### What is expected:
Look for the string "grid" in the listing below and copy every line in which it appears.

········

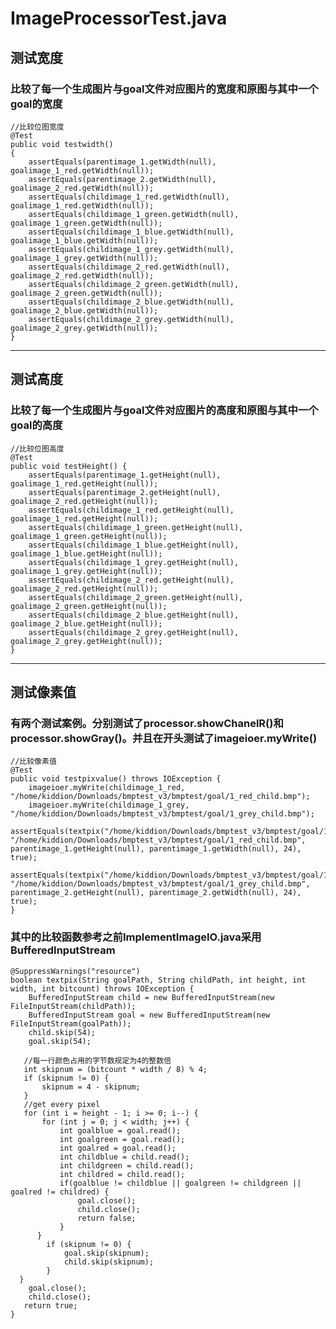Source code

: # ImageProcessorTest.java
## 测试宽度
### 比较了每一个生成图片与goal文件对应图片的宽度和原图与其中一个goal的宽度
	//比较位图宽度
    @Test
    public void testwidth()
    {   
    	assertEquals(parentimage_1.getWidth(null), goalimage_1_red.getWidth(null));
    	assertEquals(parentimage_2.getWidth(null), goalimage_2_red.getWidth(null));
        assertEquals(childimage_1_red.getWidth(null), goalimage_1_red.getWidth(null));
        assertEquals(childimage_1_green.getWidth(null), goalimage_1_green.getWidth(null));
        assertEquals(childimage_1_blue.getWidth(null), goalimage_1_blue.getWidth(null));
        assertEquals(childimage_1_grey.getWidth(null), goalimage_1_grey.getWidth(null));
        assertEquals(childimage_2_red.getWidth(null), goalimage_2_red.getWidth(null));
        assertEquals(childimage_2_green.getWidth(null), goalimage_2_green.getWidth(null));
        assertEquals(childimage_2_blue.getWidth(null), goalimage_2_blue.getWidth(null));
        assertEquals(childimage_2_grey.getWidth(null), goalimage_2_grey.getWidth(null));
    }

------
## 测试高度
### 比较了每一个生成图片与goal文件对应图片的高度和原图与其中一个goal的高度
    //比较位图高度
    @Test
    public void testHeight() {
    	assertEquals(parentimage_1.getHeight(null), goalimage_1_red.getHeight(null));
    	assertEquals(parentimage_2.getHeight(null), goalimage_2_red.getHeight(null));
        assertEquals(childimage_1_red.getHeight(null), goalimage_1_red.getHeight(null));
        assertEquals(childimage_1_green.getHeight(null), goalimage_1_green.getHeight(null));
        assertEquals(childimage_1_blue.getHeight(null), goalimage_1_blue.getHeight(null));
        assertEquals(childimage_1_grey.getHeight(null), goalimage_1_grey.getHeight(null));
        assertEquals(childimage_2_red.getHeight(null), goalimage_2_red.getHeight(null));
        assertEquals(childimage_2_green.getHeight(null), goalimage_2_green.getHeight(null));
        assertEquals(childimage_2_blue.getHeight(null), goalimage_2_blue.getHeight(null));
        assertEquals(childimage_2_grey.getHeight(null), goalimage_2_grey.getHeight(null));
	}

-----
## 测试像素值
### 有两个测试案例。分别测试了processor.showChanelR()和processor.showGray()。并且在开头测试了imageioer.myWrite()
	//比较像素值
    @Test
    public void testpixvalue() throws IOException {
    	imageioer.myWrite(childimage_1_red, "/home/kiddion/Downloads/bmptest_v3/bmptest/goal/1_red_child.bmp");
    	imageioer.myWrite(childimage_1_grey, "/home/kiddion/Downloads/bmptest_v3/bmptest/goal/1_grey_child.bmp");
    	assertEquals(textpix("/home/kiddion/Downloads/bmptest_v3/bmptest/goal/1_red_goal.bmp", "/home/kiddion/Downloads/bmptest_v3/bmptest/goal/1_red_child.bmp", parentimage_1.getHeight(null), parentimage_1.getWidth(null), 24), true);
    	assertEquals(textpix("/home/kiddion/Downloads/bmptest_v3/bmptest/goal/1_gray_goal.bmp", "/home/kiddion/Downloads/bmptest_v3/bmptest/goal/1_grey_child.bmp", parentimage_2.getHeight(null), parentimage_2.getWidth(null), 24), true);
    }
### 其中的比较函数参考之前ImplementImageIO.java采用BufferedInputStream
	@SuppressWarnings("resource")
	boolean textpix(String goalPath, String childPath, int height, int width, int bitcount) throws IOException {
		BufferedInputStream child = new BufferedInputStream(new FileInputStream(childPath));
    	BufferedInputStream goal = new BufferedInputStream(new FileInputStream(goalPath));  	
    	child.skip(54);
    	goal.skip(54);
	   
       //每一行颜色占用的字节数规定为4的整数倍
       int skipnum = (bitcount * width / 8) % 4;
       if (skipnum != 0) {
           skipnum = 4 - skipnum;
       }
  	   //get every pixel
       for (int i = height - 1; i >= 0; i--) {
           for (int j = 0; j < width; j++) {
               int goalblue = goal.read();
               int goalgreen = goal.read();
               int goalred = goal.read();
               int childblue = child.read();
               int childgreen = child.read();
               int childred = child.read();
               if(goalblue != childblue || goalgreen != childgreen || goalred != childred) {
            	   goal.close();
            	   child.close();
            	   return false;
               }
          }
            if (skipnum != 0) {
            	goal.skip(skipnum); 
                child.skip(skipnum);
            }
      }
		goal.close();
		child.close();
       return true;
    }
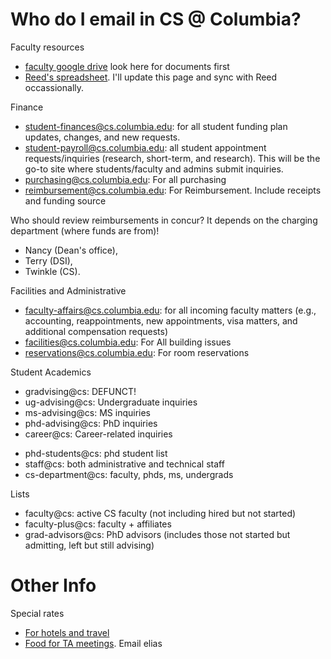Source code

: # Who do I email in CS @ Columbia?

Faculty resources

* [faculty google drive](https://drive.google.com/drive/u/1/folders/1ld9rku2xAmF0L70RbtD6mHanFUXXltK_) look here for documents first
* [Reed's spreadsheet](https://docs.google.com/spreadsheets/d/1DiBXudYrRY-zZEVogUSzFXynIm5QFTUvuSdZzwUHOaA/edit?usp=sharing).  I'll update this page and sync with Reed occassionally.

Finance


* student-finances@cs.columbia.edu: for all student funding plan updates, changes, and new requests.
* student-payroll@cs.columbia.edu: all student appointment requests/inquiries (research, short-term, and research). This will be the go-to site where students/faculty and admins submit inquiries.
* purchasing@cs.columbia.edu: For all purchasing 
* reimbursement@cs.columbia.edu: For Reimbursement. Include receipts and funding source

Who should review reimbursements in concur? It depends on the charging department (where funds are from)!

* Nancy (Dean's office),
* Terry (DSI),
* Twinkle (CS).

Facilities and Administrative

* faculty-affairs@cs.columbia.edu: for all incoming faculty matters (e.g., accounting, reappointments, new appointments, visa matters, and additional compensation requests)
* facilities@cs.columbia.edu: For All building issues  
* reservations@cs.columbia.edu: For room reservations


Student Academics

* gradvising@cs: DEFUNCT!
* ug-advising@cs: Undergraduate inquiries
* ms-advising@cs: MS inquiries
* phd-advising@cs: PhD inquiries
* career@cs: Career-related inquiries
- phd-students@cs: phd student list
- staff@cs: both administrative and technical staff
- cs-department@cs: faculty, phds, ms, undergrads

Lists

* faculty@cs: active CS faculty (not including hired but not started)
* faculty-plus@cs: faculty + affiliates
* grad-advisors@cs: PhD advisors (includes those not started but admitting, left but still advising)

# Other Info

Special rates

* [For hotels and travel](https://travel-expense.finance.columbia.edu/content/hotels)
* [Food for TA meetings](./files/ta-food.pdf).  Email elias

········

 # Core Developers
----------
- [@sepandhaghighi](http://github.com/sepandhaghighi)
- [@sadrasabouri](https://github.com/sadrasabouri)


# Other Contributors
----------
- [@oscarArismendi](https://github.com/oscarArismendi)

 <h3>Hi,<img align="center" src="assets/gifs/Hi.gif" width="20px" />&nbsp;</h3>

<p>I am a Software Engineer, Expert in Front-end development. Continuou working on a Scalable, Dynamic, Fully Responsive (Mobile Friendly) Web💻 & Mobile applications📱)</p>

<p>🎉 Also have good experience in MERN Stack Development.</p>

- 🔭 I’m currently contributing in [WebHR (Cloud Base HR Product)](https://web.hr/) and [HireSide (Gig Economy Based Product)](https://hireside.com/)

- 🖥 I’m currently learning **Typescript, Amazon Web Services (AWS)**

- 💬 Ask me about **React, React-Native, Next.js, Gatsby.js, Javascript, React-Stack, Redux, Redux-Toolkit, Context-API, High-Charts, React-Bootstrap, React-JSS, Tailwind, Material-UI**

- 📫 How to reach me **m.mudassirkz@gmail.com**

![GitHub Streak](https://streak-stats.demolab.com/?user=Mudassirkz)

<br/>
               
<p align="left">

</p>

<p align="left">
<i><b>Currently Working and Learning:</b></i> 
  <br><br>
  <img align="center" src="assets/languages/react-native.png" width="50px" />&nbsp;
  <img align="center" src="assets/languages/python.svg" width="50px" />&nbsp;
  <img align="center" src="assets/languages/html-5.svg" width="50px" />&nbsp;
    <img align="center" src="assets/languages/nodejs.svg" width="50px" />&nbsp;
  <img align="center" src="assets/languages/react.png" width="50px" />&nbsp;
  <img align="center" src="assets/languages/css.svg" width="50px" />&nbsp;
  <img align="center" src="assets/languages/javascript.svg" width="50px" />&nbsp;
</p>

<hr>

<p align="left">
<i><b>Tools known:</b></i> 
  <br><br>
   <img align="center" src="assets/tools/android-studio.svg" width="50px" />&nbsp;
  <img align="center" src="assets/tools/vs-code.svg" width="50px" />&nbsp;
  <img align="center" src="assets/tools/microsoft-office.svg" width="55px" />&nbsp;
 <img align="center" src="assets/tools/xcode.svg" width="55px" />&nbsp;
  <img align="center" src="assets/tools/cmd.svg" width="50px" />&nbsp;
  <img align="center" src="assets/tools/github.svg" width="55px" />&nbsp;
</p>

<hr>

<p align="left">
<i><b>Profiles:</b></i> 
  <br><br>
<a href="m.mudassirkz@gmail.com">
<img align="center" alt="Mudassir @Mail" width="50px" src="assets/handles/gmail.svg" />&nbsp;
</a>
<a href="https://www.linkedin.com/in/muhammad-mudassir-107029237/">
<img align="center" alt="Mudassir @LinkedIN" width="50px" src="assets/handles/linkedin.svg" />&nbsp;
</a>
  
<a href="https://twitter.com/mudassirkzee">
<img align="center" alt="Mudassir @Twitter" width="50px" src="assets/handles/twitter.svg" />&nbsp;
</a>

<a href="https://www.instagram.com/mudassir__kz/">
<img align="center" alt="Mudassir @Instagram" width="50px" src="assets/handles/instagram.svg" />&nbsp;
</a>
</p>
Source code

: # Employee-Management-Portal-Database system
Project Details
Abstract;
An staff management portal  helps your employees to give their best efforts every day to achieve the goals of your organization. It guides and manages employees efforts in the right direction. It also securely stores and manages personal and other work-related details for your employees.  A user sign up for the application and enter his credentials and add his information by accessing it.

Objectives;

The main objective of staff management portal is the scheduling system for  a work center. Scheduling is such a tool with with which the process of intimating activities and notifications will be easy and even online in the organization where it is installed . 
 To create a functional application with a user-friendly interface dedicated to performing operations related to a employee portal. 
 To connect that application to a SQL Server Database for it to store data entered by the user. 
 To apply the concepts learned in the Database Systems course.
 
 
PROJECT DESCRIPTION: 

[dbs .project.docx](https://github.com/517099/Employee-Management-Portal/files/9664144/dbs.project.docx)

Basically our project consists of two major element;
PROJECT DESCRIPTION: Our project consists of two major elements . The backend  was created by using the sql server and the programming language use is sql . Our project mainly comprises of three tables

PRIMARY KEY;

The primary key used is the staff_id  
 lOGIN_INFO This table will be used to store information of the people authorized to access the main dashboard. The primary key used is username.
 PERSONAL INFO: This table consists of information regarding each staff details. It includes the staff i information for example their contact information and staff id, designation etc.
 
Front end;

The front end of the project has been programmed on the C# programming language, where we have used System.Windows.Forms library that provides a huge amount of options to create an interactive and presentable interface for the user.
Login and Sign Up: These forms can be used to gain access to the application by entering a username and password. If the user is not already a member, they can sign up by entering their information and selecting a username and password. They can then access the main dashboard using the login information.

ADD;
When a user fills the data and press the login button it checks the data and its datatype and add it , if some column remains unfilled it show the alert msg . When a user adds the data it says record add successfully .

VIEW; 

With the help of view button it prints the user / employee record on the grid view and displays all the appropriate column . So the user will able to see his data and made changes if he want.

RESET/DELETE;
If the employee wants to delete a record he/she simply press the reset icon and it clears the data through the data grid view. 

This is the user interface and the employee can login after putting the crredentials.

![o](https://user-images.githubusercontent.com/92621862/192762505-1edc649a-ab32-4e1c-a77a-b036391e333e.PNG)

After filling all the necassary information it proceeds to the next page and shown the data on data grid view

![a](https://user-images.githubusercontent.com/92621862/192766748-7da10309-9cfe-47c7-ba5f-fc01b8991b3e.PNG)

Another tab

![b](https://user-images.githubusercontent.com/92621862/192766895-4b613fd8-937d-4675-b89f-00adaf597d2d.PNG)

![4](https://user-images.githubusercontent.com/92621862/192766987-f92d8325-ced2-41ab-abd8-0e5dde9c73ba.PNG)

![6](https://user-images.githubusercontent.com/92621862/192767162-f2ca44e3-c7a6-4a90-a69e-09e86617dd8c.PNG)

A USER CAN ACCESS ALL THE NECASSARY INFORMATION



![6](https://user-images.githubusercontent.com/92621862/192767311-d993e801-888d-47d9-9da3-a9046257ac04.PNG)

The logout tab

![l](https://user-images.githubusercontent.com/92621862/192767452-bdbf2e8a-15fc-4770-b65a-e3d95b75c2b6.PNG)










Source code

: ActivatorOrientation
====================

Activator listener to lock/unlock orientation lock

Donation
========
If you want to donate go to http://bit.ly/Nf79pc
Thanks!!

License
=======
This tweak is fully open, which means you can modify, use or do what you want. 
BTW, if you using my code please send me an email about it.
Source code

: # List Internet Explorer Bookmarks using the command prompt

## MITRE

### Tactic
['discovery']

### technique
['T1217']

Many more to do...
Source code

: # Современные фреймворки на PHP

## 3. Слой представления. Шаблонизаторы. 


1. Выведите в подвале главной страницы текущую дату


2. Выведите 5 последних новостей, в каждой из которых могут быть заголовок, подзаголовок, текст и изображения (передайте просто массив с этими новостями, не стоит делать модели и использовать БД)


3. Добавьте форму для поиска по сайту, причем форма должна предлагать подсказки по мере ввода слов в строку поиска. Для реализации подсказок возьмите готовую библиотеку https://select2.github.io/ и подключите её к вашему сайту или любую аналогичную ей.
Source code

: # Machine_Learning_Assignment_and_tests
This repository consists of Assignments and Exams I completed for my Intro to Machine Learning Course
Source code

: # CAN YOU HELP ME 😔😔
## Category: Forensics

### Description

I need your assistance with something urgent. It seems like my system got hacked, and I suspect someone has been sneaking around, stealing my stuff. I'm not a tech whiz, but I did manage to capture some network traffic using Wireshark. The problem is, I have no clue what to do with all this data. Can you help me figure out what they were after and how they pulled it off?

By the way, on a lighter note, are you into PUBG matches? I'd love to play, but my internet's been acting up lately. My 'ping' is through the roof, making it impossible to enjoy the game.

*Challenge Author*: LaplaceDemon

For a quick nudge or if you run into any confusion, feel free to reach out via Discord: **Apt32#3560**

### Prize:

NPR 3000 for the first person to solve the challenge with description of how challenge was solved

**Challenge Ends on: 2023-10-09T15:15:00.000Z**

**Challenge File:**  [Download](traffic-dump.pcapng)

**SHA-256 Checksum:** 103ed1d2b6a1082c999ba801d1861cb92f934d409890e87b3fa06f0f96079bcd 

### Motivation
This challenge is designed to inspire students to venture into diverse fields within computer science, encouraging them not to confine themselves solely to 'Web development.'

········

### Answer to the problem:
With the help of view button it prints the user / employee record on the grid view and displays all the appropriate column . So the user will able to see his data and made changes if he want.
If the employee wants to delete a record he/she simply press the reset icon and it clears the data through the data grid view. 
After filling all the necassary information it proceeds to the next page and shown the data on data grid view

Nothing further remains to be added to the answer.